* **INSTRUCTIONS TO FOLLOW**: Show each line of the listing in which the word "arguments" occurs.

* **DATASET EXTRACT**:
• • • •

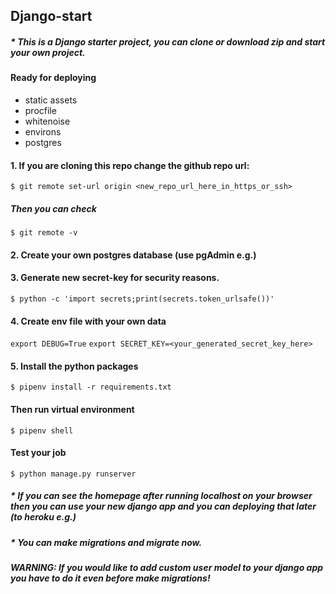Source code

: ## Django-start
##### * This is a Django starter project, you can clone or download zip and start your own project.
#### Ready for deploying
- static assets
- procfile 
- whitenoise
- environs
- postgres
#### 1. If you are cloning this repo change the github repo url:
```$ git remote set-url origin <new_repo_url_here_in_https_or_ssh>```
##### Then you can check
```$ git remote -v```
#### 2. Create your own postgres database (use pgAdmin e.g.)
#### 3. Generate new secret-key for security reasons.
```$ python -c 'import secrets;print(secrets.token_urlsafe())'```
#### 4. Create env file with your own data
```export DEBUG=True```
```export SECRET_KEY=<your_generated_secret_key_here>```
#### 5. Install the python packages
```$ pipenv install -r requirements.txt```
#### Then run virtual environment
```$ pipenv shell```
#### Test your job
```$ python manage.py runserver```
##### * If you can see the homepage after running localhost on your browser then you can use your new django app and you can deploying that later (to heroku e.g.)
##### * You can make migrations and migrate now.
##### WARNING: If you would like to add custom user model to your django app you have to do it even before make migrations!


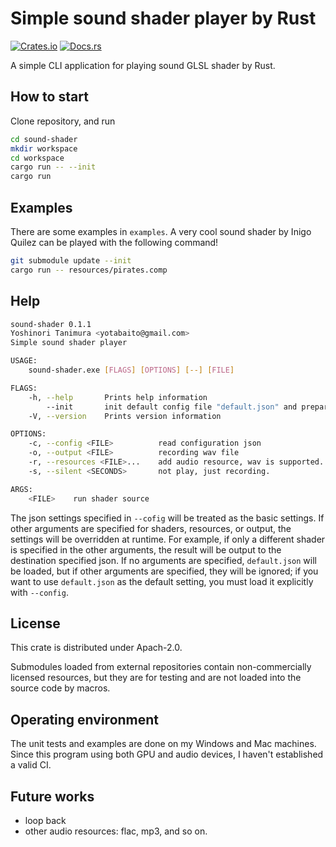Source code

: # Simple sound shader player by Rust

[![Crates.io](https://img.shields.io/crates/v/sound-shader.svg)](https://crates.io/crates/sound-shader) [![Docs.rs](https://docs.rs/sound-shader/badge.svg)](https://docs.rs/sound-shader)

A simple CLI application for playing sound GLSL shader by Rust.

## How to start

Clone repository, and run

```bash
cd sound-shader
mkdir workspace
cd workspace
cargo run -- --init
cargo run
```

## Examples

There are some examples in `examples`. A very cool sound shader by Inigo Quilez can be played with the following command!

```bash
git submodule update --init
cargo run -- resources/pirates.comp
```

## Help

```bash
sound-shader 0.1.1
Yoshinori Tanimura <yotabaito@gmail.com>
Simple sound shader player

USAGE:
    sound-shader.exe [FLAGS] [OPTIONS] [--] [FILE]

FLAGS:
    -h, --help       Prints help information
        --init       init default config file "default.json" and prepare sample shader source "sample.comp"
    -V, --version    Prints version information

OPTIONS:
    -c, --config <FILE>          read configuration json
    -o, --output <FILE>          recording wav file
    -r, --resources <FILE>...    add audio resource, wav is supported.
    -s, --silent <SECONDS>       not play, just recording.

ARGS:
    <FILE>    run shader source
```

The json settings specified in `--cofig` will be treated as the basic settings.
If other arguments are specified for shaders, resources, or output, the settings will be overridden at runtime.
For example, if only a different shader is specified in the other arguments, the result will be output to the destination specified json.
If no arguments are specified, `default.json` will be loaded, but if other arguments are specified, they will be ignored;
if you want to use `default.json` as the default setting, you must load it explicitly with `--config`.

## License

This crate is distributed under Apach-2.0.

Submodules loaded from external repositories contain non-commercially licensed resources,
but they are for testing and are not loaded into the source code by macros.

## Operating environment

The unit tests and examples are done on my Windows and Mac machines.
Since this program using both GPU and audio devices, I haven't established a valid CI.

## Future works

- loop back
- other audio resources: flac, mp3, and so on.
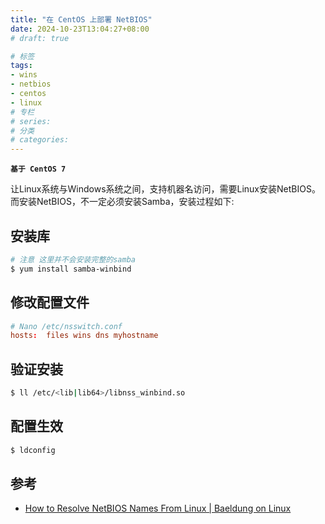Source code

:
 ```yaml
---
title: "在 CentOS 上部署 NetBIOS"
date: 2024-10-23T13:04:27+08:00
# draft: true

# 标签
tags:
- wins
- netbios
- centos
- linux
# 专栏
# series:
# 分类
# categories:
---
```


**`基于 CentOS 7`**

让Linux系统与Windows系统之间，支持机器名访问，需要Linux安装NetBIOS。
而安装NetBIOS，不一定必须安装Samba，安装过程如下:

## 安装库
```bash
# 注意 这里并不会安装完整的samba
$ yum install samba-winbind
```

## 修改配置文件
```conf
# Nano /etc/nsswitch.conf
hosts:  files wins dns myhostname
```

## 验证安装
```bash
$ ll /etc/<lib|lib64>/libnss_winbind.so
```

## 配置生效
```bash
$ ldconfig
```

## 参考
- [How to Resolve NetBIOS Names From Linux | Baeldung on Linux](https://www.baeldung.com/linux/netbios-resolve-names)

• • • •

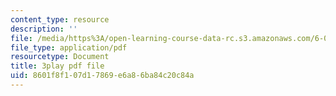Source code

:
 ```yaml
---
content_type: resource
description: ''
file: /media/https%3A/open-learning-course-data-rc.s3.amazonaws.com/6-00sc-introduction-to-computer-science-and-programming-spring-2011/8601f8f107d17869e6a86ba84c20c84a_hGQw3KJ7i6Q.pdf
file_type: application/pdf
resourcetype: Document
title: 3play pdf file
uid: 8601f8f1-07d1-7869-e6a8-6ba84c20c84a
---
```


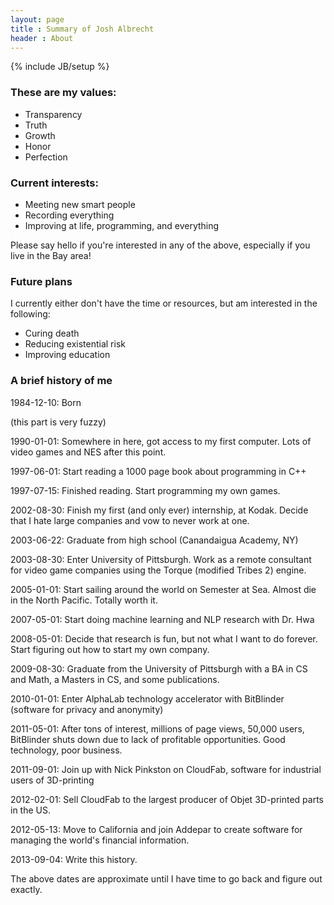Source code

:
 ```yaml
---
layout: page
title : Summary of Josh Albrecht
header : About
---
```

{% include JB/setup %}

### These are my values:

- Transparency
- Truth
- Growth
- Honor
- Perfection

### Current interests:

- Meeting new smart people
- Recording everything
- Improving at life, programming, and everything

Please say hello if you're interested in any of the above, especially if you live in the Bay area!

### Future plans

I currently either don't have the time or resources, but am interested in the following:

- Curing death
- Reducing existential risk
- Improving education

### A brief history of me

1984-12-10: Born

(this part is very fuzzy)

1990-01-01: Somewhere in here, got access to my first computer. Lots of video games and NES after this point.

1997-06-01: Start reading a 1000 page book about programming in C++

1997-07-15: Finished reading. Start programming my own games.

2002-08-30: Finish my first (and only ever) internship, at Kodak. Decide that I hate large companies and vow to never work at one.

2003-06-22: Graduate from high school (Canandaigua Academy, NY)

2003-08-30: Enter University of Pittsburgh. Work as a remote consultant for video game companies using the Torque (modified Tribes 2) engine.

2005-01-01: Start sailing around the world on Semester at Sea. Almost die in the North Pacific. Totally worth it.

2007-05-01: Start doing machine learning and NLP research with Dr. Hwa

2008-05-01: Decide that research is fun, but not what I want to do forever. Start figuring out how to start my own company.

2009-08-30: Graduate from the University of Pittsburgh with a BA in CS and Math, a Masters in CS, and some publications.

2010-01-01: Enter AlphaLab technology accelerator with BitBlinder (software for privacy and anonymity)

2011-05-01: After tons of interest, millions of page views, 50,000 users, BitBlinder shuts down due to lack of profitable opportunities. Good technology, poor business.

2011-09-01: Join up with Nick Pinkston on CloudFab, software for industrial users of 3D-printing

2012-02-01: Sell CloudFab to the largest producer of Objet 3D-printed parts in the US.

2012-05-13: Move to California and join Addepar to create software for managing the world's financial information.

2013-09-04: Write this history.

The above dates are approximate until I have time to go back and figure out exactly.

• • • •

* **ANSWER SPACE**:
If other arguments are specified for shaders, resources, or output, the settings will be overridden at runtime.
For example, if only a different shader is specified in the other arguments, the result will be output to the destination specified json.
If no arguments are specified, `default.json` will be loaded, but if other arguments are specified, they will be ignored;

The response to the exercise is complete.